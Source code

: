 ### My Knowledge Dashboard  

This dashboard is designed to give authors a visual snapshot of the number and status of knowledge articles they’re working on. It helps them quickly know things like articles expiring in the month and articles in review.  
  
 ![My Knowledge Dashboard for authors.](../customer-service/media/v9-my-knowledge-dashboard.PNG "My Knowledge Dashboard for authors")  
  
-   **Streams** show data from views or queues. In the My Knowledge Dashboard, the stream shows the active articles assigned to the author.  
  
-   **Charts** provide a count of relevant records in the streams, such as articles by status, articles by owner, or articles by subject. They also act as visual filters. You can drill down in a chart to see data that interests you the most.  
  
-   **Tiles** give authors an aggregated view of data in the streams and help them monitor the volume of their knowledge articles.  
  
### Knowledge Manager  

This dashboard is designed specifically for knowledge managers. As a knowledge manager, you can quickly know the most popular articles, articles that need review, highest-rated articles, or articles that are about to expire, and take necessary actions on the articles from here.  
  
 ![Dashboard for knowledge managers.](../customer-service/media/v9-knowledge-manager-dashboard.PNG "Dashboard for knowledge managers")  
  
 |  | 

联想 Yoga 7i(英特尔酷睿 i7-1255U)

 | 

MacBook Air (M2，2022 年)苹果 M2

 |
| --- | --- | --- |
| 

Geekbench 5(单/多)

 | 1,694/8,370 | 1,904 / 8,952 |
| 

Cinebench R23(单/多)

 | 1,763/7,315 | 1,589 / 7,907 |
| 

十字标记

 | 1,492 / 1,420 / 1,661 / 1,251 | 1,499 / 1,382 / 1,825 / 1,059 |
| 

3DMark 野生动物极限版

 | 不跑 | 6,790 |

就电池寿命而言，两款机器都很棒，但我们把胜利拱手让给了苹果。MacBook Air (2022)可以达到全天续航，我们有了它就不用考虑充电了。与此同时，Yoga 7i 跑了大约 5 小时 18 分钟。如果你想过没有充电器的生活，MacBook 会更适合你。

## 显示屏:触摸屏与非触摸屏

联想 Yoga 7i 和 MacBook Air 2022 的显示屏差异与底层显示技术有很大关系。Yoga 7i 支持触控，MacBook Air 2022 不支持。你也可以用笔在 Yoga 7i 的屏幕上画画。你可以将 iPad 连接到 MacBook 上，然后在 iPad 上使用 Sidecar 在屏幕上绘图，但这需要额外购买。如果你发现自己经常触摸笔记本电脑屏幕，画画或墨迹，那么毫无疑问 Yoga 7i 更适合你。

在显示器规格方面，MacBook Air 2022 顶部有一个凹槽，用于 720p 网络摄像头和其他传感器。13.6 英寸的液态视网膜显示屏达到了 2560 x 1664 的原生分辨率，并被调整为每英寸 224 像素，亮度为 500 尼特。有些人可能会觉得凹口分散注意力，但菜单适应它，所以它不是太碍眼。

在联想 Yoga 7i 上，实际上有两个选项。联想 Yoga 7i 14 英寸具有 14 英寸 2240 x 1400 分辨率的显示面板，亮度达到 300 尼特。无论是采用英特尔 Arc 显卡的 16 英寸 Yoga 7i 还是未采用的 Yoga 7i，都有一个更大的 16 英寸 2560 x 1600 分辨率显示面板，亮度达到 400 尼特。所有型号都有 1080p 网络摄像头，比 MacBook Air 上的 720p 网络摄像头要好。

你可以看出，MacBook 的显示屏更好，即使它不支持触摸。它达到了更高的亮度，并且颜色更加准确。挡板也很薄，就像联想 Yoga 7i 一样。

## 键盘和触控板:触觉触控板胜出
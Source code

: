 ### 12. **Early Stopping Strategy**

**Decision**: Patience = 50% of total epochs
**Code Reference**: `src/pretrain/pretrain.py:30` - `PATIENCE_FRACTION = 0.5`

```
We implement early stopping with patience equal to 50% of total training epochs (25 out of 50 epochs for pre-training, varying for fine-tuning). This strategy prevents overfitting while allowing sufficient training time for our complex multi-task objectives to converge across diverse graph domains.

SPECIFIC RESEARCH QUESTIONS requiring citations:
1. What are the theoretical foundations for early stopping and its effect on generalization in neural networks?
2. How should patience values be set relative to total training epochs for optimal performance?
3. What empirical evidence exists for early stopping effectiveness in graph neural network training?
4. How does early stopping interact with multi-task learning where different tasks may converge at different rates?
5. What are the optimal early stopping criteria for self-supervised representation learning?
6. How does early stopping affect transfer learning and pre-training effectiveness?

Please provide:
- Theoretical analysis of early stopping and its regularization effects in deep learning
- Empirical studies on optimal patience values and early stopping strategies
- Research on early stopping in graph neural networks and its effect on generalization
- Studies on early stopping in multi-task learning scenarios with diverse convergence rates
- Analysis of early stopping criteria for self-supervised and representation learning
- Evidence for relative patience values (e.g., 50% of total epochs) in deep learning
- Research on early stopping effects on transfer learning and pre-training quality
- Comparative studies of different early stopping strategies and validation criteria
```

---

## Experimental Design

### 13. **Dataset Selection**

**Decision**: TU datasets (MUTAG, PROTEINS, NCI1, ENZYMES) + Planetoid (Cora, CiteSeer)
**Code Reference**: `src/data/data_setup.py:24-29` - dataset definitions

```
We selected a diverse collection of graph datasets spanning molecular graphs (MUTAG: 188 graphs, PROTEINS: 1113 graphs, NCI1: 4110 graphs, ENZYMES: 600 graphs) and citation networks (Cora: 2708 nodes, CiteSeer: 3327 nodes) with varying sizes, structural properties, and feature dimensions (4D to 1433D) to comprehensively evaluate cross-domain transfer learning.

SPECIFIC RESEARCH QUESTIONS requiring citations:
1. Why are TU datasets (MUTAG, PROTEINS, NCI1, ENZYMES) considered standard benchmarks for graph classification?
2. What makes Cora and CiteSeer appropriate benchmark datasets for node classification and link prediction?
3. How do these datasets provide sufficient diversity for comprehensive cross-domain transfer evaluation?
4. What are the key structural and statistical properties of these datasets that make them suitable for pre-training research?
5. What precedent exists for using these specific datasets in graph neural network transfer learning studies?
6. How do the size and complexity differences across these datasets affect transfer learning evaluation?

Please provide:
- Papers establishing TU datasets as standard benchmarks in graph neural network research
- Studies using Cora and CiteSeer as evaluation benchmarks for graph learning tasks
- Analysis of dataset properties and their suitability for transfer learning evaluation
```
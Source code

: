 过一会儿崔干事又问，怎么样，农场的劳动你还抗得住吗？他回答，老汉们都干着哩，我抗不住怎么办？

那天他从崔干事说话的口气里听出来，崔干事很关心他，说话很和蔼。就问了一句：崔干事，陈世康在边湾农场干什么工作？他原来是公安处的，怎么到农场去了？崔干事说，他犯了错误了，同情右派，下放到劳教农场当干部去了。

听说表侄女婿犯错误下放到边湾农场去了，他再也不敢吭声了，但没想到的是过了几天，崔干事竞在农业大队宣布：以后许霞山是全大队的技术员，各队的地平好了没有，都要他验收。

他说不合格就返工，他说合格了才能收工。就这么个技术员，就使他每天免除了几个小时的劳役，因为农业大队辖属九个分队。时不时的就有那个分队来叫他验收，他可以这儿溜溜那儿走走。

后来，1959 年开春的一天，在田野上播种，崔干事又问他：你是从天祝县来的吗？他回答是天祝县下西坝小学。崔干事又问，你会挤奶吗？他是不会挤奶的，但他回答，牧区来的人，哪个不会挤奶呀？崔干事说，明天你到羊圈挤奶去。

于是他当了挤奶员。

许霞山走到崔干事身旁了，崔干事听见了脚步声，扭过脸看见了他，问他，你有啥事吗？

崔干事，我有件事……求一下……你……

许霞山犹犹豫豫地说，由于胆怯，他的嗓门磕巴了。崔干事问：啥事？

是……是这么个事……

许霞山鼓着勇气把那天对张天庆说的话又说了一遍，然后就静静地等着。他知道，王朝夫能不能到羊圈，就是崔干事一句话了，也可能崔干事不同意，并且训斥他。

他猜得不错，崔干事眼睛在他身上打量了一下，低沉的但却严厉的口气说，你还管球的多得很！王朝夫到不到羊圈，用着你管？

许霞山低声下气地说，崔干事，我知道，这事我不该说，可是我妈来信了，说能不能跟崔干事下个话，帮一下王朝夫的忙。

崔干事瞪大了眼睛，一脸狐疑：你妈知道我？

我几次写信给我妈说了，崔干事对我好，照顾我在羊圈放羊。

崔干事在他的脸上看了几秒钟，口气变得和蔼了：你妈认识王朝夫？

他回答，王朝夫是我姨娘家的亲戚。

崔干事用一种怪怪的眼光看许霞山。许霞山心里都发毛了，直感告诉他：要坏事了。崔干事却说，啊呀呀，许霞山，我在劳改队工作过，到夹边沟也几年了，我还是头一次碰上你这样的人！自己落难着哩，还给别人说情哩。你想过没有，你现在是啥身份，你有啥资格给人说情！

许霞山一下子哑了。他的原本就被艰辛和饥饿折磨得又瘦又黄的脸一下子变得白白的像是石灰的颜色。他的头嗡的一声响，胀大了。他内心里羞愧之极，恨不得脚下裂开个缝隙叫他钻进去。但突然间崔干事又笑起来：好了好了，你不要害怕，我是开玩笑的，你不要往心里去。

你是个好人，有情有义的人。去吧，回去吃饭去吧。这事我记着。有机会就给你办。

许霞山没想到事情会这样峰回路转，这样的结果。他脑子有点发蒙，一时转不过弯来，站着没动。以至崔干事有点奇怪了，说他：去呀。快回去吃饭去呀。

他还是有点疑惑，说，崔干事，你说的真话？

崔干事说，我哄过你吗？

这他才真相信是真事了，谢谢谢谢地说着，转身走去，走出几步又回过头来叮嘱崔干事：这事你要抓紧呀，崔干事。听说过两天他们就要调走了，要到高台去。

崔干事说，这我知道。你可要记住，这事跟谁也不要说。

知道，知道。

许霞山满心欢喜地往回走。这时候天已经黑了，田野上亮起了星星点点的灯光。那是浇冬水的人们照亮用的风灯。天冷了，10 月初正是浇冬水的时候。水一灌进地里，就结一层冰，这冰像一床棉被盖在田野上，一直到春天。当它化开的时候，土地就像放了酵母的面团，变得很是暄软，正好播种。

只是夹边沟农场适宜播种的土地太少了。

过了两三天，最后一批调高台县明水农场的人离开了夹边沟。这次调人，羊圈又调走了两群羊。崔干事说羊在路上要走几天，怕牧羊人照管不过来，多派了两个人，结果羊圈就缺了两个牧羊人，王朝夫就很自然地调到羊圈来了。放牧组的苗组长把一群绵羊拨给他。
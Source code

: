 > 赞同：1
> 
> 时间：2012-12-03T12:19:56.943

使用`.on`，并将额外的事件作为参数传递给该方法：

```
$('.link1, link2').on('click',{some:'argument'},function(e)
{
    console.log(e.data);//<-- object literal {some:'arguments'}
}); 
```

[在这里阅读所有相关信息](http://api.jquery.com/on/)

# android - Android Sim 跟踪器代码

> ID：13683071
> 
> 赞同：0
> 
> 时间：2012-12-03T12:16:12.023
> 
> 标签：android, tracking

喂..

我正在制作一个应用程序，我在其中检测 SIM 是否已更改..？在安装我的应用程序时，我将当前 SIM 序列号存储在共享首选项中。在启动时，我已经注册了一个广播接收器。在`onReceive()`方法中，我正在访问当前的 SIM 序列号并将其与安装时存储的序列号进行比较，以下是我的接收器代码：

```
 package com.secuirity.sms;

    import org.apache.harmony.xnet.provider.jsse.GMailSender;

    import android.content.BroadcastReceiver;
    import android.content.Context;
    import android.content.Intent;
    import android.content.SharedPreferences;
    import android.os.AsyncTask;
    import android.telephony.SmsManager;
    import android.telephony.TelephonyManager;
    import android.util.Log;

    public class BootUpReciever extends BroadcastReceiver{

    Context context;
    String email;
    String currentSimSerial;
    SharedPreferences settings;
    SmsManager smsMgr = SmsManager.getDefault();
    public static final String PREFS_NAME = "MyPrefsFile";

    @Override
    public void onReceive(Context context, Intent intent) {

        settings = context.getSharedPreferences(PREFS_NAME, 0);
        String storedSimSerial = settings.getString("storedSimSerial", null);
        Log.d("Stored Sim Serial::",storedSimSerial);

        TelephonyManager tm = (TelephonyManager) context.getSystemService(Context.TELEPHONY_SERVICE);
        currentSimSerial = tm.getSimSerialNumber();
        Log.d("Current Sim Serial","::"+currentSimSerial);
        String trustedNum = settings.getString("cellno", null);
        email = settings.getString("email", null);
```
++++++++++++++++++++
*To do*: Scan the material above for the word "representation", and copy every line in which it is found.

*Result for this exercise*:
5. What are the optimal early stopping criteria for self-supervised representation learning?
- Analysis of early stopping criteria for self-supervised and representation learning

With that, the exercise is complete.